### [Assignment]
An exact copy of the records below is required, and it must contain no pictures.

______________________________

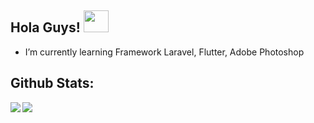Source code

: ## Hola Guys! <img src="https://user-images.githubusercontent.com/71871211/128218014-e4ee2b40-54dd-4ccd-99eb-2439f2f7adf7.gif" width="40" height="35"/>
- I’m currently learning Framework Laravel, Flutter, Adobe Photoshop

## Github Stats:
<div>
<a href="https://github-readme-stats.vercel.app/api?username=chrisdionisius&theme=tokyonight">
  <img  align="left" src="https://github-readme-stats.vercel.app/api?username=yusptar&count_private=true&show_icons=true&theme=algolia" />
</a>
<a href="https://github-readme-stats.vercel.app/api/top-langs/?username=chrisdionisius&hide=php&theme=tokyonight">
  <img align="left" src="https://github-readme-stats.vercel.app/api/top-langs/?username=yusptar&hide=c%23,html,asp.net&theme=algolia&langs_count=6" />
</a>
</div>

______________________________

### [Answer area]
Source code

: ## Hola Guys! <img src="https://user-images.githubusercontent.com/71871211/128218014-e4ee2b40-54dd-4ccd-99eb-2439f2f7adf7.gif" width="40" height="35"/>
- I’m currently learning Framework Laravel, Flutter, Adobe Photoshop

## Github Stats:
<div>
<a href="https://github-readme-stats.vercel.app/api?username=chrisdionisius&theme=tokyonight">
  <img  align="left" src="https://github-readme-stats.vercel.app/api?username=yusptar&count_private=true&show_icons=true&theme=algolia" />
</a>
<a href="https://github-readme-stats.vercel.app/api/top-langs/?username=chrisdionisius&hide=php&theme=tokyonight">
  <img align="left" src="https://github-readme-stats.vercel.app/api/top-langs/?username=yusptar&hide=c%23,html,asp.net&theme=algolia&langs_count=6" />
</a>
</div>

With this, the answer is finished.